I am hopeless when it comes to making new years resolutions. So hopeless that today is the 20th January, and i've only just got around to thinking about it.

I think that part of the reason why my lack of will power wins out, is that i have struggled in the past with whether or not i should make resolutions at all. Is it right? Is it biblical? Is it even possible? Am i just setting myself up for failure?
All too often my past resolutions have been shallow. I have vowed to lose weight, to change my appearance or to become more popular. These things are not bad in themselves, but i know that my resolutions have reflected an unhelpful attitude. They have said that i want to be different because i am not good enough as i am, or people will like me more/think i'm prettier if i become a certain way.
These motivations are not helpful, nor do they reflect Jesus.
I am fearfully and wonderfully made. 
My thoughts about myself and the goals i set should reflect this. 

So with that in mind, this year i want to set myself 7 goals* that i hope will help me to either grow in my relationship with God or to grow into the potential and opportunities that he has planned out for me.

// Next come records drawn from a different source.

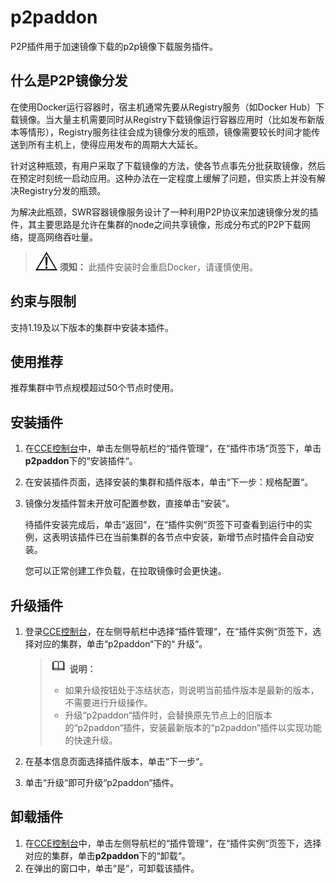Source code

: # p2paddon<a name="cce_01_0065"></a>

P2P插件用于加速镜像下载的p2p镜像下载服务插件。

## 什么是P2P镜像分发<a name="section2108141723819"></a>

在使用Docker运行容器时，宿主机通常先要从Registry服务（如Docker Hub）下载镜像。当大量主机需要同时从Registry下载镜像运行容器应用时（比如发布新版本等情形），Registry服务往往会成为镜像分发的瓶颈，镜像需要较长时间才能传送到所有主机上，使得应用发布的周期大大延长。

针对这种瓶颈，有用户采取了下载镜像的方法，使各节点事先分批获取镜像，然后在预定时刻统一启动应用。这种办法在一定程度上缓解了问题，但实质上并没有解决Registry分发的瓶颈。

为解决此瓶颈，SWR容器镜像服务设计了一种利用P2P协议来加速镜像分发的插件，其主要思路是允许在集群的node之间共享镜像，形成分布式的P2P下载网络，提高网络吞吐量。

>![](public_sys-resources/icon-notice.gif) **须知：** 
>此插件安装时会重启Docker，请谨慎使用。

## 约束与限制<a name="section760916919226"></a>

支持1.19及以下版本的集群中安装本插件。

## 使用推荐<a name="section1666222134117"></a>

推荐集群中节点规模超过50个节点时使用。

## 安装插件<a name="section168262264114"></a>

1.  在[CCE控制台](https://console.huaweicloud.com/cce2.0/?utm_source=helpcenter)中，单击左侧导航栏的“插件管理“，在“插件市场“页签下，单击**p2paddon**下的“安装插件“。
2.  在安装插件页面，选择安装的集群和插件版本，单击“下一步：规格配置“。
3.  镜像分发插件暂未开放可配置参数，直接单击“安装“。

    待插件安装完成后，单击“返回“，在“插件实例“页签下可查看到运行中的实例，这表明该插件已在当前集群的各节点中安装，新增节点时插件会自动安装。

    您可以正常创建工作负载，在拉取镜像时会更快速。


## 升级插件<a name="section23441939916"></a>

1.  登录[CCE控制台](https://console.huaweicloud.com/cce2.0/?utm_source=helpcenter)，在左侧导航栏中选择“插件管理“，在“插件实例“页签下，选择对应的集群，单击“p2paddon“下的“ 升级“。

    >![](public_sys-resources/icon-note.gif) **说明：** 
    >-   如果升级按钮处于冻结状态，则说明当前插件版本是最新的版本，不需要进行升级操作。
    >-   升级“p2paddon“插件时，会替换原先节点上的旧版本的“p2paddon“插件，安装最新版本的“p2paddon“插件以实现功能的快速升级。

2.  在基本信息页面选择插件版本，单击“下一步“。
3.  单击“升级“即可升级“p2paddon“插件。

## 卸载插件<a name="section941314272594"></a>

1.  在[CCE控制台](https://console.huaweicloud.com/cce2.0/?utm_source=helpcenter)中，单击左侧导航栏的“插件管理“，在“插件实例“页签下，选择对应的集群，单击**p2paddon**下的“卸载“。
2.  在弹出的窗口中，单击“是“，可卸载该插件。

(*note: the change of word - my attempt at fooling myself into carrying these goals through. If they aren't resolutions, they can't be broken right?)

1. Complete a freedom in Christ course. (i confess that i've already been to session one..)
2. Graduate this coming summer... with my sanity still intact.
3. Open my very first folksy shop. (and make time to actually create!)
4. Go on a holiday, just the two of us. Get in some real quality relaxation time, away from real life.
5. Dedicate time to prayer - push it way up the list of my priorities. To be prayerful in my actions.
6. To be more intentional. Whether thats with my work, with Steve, in my friendships or in my walk with God.  Basically to be more intentional with how i spend my time. 
7. Finally clear out the loft and turn it into the study/craft room. I know, i know how does this help me grow? But believe me, that room is the key to joy. Okay a slight exaggeration, but it will help me achieve goals 2&3.. so its valid!

There we have it. Maybe i should start this new-and-improved prayer life by praying i actually go through with it.